*TASK TO COMPLETE*: Search the entries for the word "Mexico" and report each line that has it.

*Data records*:
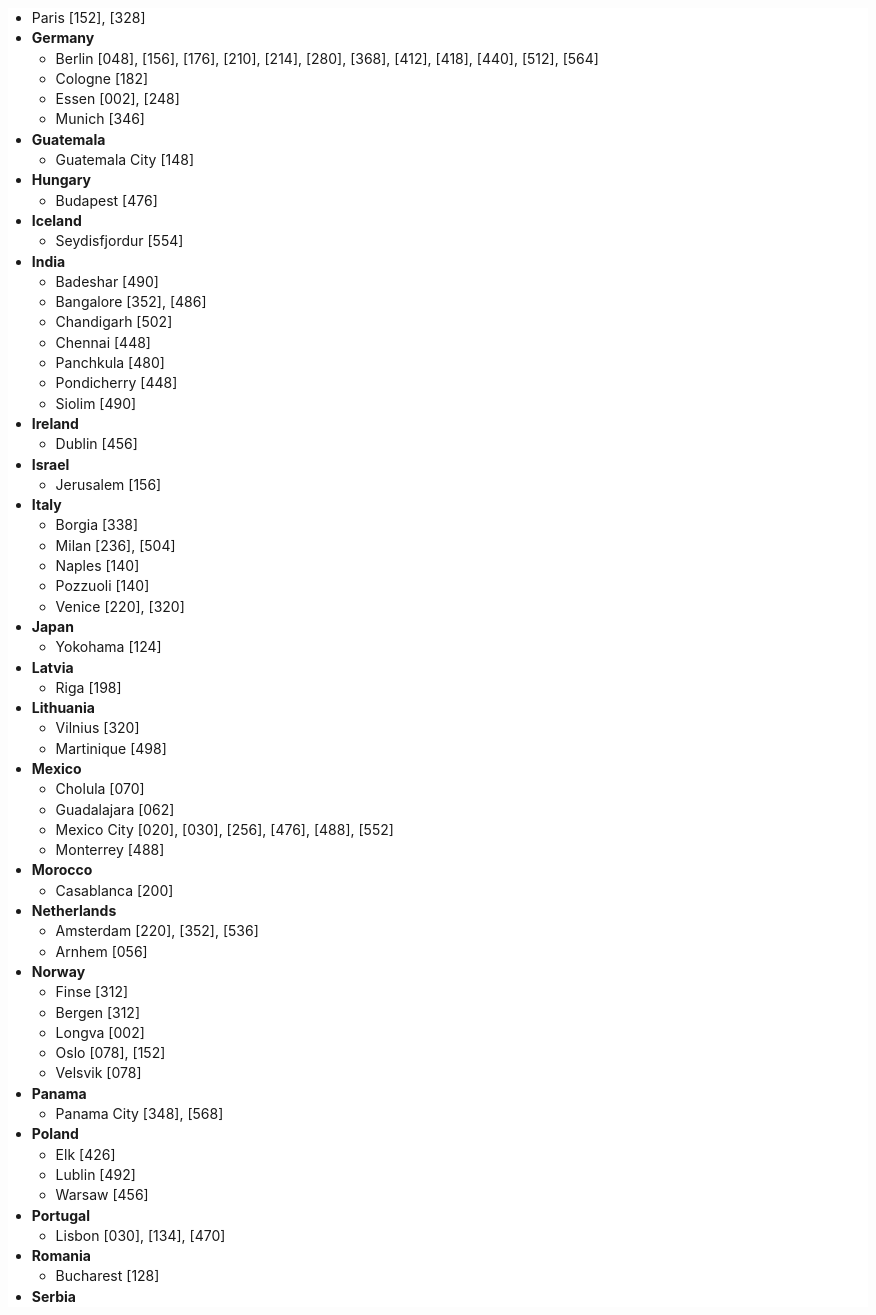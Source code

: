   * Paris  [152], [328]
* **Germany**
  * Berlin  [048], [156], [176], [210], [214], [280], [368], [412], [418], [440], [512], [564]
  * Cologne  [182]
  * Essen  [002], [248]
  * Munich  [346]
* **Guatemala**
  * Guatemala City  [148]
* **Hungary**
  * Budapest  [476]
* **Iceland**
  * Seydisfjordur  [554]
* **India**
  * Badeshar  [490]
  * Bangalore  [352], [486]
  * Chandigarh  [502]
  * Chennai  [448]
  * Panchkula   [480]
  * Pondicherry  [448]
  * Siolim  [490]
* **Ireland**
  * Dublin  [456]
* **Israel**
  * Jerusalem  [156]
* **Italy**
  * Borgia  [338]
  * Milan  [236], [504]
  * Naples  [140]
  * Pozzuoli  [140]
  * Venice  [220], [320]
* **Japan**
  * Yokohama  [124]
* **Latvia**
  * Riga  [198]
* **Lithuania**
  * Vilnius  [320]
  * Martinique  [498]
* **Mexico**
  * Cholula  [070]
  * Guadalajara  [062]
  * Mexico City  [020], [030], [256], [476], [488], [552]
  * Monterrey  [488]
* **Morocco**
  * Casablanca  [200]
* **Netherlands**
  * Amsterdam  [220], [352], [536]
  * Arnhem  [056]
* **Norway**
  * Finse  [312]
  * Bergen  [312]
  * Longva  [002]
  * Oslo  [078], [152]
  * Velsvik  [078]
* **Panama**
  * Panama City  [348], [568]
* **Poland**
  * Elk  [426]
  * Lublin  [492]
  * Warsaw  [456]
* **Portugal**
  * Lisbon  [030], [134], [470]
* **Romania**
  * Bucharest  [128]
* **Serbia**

*ANSWER TO THIS TASK*:
* **Mexico**
  * Mexico City  [020], [030], [256], [476], [488], [552]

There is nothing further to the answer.